Hi, I am Jena Wynne, and I am an attorney in Lafayette at Hoyt & Stanford.
I meet with couples often who are finally getting around to making their Last Will and Testament. Couples are often surprised to learn what their spouse will inherit from them without a Last Will and Testament.
Louisiana has a community property regime. This means that property you own is either your separate property or your community property. Community property is anything acquired during the marriage, and is owned one-half (1/2) by each spouse. Your separate property is anything you owned before the marriage, inherited, or were given by your spouse. Without a Last Will and Testament, your spouse will only inherit your one-half (1/2) interest in the community. Your siblings or your parents will inherit all of your separate property. Because my spouse and I recently got married, without a Last Will and Testament my husband would only inherit my interest in our new house, but not my car, 2 cats, or engagement ring. The only way my husband gets my separate property is for me to have a Last Will and Testament.

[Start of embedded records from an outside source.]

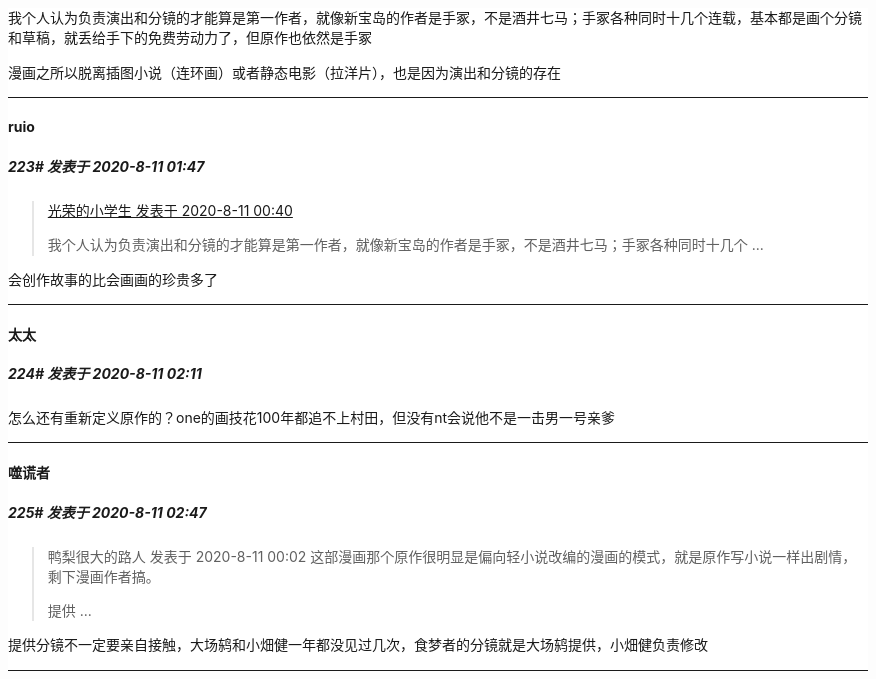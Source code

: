 


我个人认为负责演出和分镜的才能算是第一作者，就像新宝岛的作者是手冢，不是酒井七马；手冢各种同时十几个连载，基本都是画个分镜和草稿，就丢给手下的免费劳动力了，但原作也依然是手冢


漫画之所以脱离插图小说（连环画）或者静态电影（拉洋片），也是因为演出和分镜的存在







-----

####  ruio  
##### 223#       发表于 2020-8-11 01:47



<blockquote><a href="httphttps://bbs.saraba1st.com/2b/forum.php?mod=redirect&amp;goto=findpost&amp;pid=48388442&amp;ptid=1953755" target="_blank">光荣的小学生 发表于 2020-8-11 00:40</a>

我个人认为负责演出和分镜的才能算是第一作者，就像新宝岛的作者是手冢，不是酒井七马；手冢各种同时十几个 ...</blockquote>
会创作故事的比会画画的珍贵多了







-----

####  太太  
##### 224#       发表于 2020-8-11 02:11




怎么还有重新定义原作的？one的画技花100年都追不上村田，但没有nt会说他不是一击男一号亲爹







-----

####  噬谎者  
##### 225#       发表于 2020-8-11 02:47



<blockquote>鸭梨很大的路人 发表于 2020-8-11 00:02
这部漫画那个原作很明显是偏向轻小说改编的漫画的模式，就是原作写小说一样出剧情，剩下漫画作者搞。

提供 ...</blockquote>
提供分镜不一定要亲自接触，大场鸫和小畑健一年都没见过几次，食梦者的分镜就是大场鸫提供，小畑健负责修改







-----
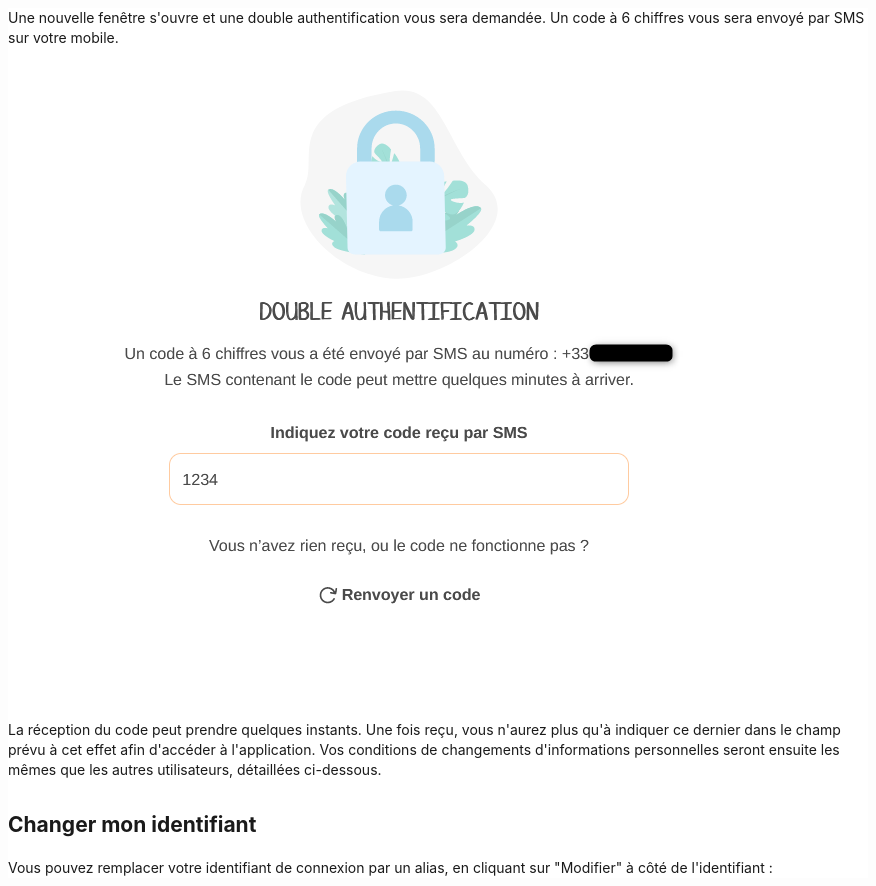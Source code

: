 Une nouvelle fenêtre s'ouvre et une double authentification vous sera demandée. Un code à 6 chiffres vous sera envoyé par SMS sur votre mobile.

![Mon compte - Double authentification.png](.gitbook%2Fassets%2FMon%20compte%20-%20Double%20authentification.png)

La réception du code peut prendre quelques instants. Une fois reçu, vous n'aurez plus qu'à indiquer ce dernier dans le champ prévu à cet effet afin d'accéder à l'application. Vos conditions de changements d'informations personnelles seront ensuite les mêmes que les autres utilisateurs, détaillées ci-dessous.

## Changer mon identifiant

Vous pouvez remplacer votre identifiant de connexion par un alias, en cliquant sur "Modifier" à côté de l'identifiant :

Unfortunately for my poor husband, he will actually inherit nothing from me because we signed a prenuptial agreement meaning we only have separate property and co-owned property. So if I do not have a Last Will and Testament, my husband gets to keep his interest in our house, but my brother will inherit all of my property, including my interest in the house I bought with my husband. Not exactly the result that I want. However, I can ensure that my husband inherits all of my property by having a Last Will and Testament.
Make sure your spouse inherits everything you want them to by coming to see me for your Last Will and Testament.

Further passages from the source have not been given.